Bayz Manual

Preparing data sets for using bayz in R

Three data sets can be specified using data=, geno= and covar=.

Missing values

Missing values are given as NA (as the R standard for missing). Missing response or explanatory variables will lead to removal of the record. The genotype data can contain missing values and these missing values will be replaced by the mean genotype. However, NA in the data given with covar= is not replaced by the respective column means and any missing data in these covariates will also lead to loss of records. To work with large sets of covariates it is therefore advisable to replace any missing data.

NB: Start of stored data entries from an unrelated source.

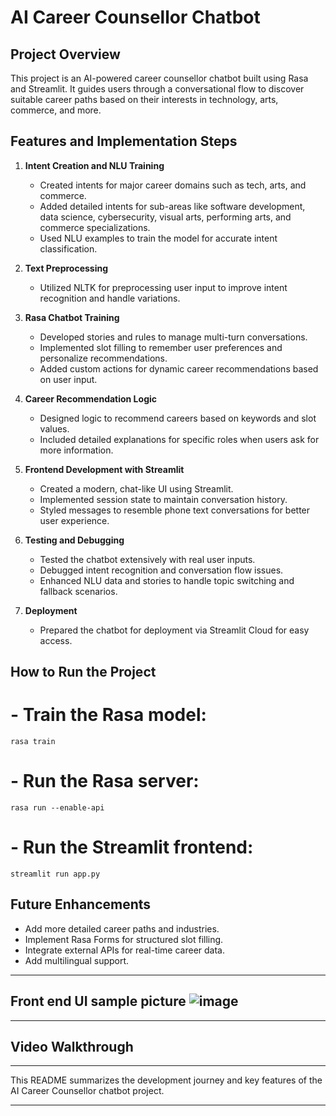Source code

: # AI Career Counsellor Chatbot

## Project Overview
This project is an AI-powered career counsellor chatbot built using Rasa and Streamlit. It guides users through a conversational flow to discover suitable career paths based on their interests in technology, arts, commerce, and more.

## Features and Implementation Steps

1. **Intent Creation and NLU Training**
   - Created intents for major career domains such as tech, arts, and commerce.
   - Added detailed intents for sub-areas like software development, data science, cybersecurity, visual arts, performing arts, and commerce specializations.
   - Used NLU examples to train the model for accurate intent classification.

2. **Text Preprocessing**
   - Utilized NLTK for preprocessing user input to improve intent recognition and handle variations.

3. **Rasa Chatbot Training**
   - Developed stories and rules to manage multi-turn conversations.
   - Implemented slot filling to remember user preferences and personalize recommendations.
   - Added custom actions for dynamic career recommendations based on user input.

4. **Career Recommendation Logic**
   - Designed logic to recommend careers based on keywords and slot values.
   - Included detailed explanations for specific roles when users ask for more information.

5. **Frontend Development with Streamlit**
   - Created a modern, chat-like UI using Streamlit.
   - Implemented session state to maintain conversation history.
   - Styled messages to resemble phone text conversations for better user experience.

6. **Testing and Debugging**
   - Tested the chatbot extensively with real user inputs.
   - Debugged intent recognition and conversation flow issues.
   - Enhanced NLU data and stories to handle topic switching and fallback scenarios.

7. **Deployment**
   - Prepared the chatbot for deployment via Streamlit Cloud for easy access.

## How to Run the Project

# - Train the Rasa model:
    rasa train
# - Run the Rasa server:
    rasa run --enable-api
# - Run the Streamlit frontend:
    streamlit run app.py


## Future Enhancements

- Add more detailed career paths and industries.
- Implement Rasa Forms for structured slot filling.
- Integrate external APIs for real-time career data.
- Add multilingual support.
---
Front end UI sample picture
![image](https://github.com/user-attachments/assets/63b12937-e888-41e3-8ab9-fcb96b7c36d7)
---
---

## Video Walkthrough

<!-- Add your video walkthrough here -->



---

This README summarizes the development journey and key features of the AI Career Counsellor chatbot project.

---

Using geno versus covar data

The data given with covar= can be any continuous covariates, and in principle this can also handle genotypes. There are, however, some advantages to use the special "geno" table, when possible: genotypes are stored 8x more efficient which can become crucial for larger analyses, missing values are automatically replaced by the mean genotype, and edits are added for Minor Allele Frequency (MAF) and missing rate. This is all not done when handling covariates. The geno table can handle biallelic genotypes (coded as 0,1,2 for the R interface), for any other genotypes / haplotypes the covar-table should be used.

Individual / sample ID

Most Bayz-R models need an individual or sample ID in the first column of the data sets (data=, geno=, covar=). Some exceptions are simple models that do not use a geno= or covar= data, see in the overview of the models. The IDs/sample can be identified with character/numerical-strings of any length, and they do not have to be in the same order and do not need to match all between the data= data, and the geno= or covar= data. When samples do not all match, all samples from the data= data are used, and any non-matching samples from the geno= or covar= data are dropped. Removing a particular sample from the analysis therefore only needs to remove it from the data= data.
Note: a sample that is in the data= data, but not in the geno= or covar= data, will in principle be kept in the analysis, but with missing data for the information from the geno= or covar= data. When using covariates this can ultimately still lead to loss of the sample because of missing explanatory variables for that sample.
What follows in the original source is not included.